Last year, when we held our DrinkLocalWine conference in St. Louis, one of the first people I called was Joe Pollack. Joe was not only one of the best wine writers in the state, but an honest, fair and open advocate for Missouri and regional wine. His help would be invaluable in putting on the conference, and he hosted the winery tours we did on the third day of the event.
As such, he has been an invaluable member of DrinkLocalWine, and has been with us since the first conference in Dallas four years ago. In fact, Joe and his wife, Ann Lemons Pollack, were going to attend this year's event in Denver, and he had just sent me a particularly Pollack-ian email asking about the hotel arrangements. I answered his email, and the reply came from Ann: Joe, who was 81, had died the night before.
Joe had a full career as a newspaperman, sports publicist, and raconteur before I met him. He knew A.J. Liebling, one of the great social critics of the 20th century, and could drop names as disparate as Harry Caray and Jack Ruby when telling stories of those days. A friend of mine, who grew up in St. Louis in the 1970s when Joe was the lead reviewer for the Post-Dispatch, was introduced to him at our event last year. "I can't believe it," he said. "I got to meet Joe Pollack."

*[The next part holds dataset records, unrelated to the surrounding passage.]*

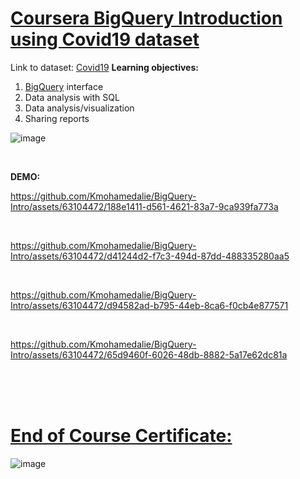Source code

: # [Coursera BigQuery Introduction using Covid19 dataset](https://www.coursera.org/learn/working-with-bigquery/ungradedLab/pqBoH/working-with-bigquery#)

Link to dataset: [Covid19](https://data.humdata.org/search?q=Covid-19&ext_search_source=main-nav)
**Learning objectives:**
1. [BigQuery](https://cloud.google.com/bigquery#from-data-warehouse-to-a-unified-ai-ready-data-platform) interface
2. Data analysis with SQL 
3. Data analysis/visualization
4. Sharing reports

![image](https://github.com/Kmohamedalie/BigQuery-Intro/assets/63104472/ad90ff75-04f7-4b4f-84e0-91eabcbdeedc)




<br>

**DEMO:**


https://github.com/Kmohamedalie/BigQuery-Intro/assets/63104472/188e1411-d561-4621-83a7-9ca939fa773a


<br>




https://github.com/Kmohamedalie/BigQuery-Intro/assets/63104472/d41244d2-f7c3-494d-87dd-488335280aa5


<br>




https://github.com/Kmohamedalie/BigQuery-Intro/assets/63104472/d94582ad-b795-44eb-8ca6-f0cb4e877571


<br>




https://github.com/Kmohamedalie/BigQuery-Intro/assets/63104472/65d9460f-6026-48db-8882-5a17e62dc81a


<br><br><br>



# **[End of Course Certificate:](https://coursera.org/verify/9BN6V8LP6TAK)**

![image](https://github.com/Kmohamedalie/BigQuery-Intro/assets/63104472/30f73149-cc40-408d-bf84-746dd3e34a1a)



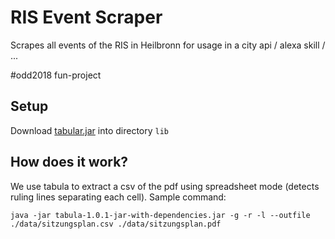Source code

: # RIS Event Scraper

Scrapes all events of the RIS in Heilbronn for usage in a city api / alexa skill / ...

\#odd2018 fun-project   

## Setup
 
 Download [tabular.jar](https://github.com/tabulapdf/tabula-java/releases) into directory `lib`
 
## How does it work? 
 
 We use tabula to extract a csv of the pdf using spreadsheet mode (detects ruling lines separating each cell). Sample command:
 
 `java -jar tabula-1.0.1-jar-with-dependencies.jar -g -r -l --outfile ./data/sitzungsplan.csv ./data/sitzungsplan.pdf`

I knew Joe as a wine writer, and he was a fine one -- honest, critical and fair. He wrote clearly and he wanted his audience to understand what he was saying. Joe was too much a newspaperman to write to confuse, which has been the style for the last decade or so. And he had a fine palate, too; sometimes, the best way to learn about wine is to shut up and listen to others, and Joe was one of the others that I listened to.
He was also one of the first and one of the best regional wine writers; he started writing about the Missouri industry almost before its re-birth in the early 1970s. Too often, regional wine writers are boosters, who find it easy to overlook flaws because they want to be liked, or so snarky that it doesn’t matter what the wine is like, because all they care about is being clever. Joe was a professional, first and always. He understood that truth is regional’s wine best friend -- even if regional wine doesn’t always want to hear the truth. Joe isn’t the only reason Missouri wine is so well made and so well respected, but he is one of them.
And, lest anyone think he was an old school crank, know this: When UrbanSpoon named St. Louis Eats and Drinks, the blog that Joe and Ann wrote, as the best wine and food site in St. Louis, Joe was proud and impressed. He may have started with carbon paper and typewriter, but that didn’t limit his approach to his work and how he did it. You can't have a better epitaph than that.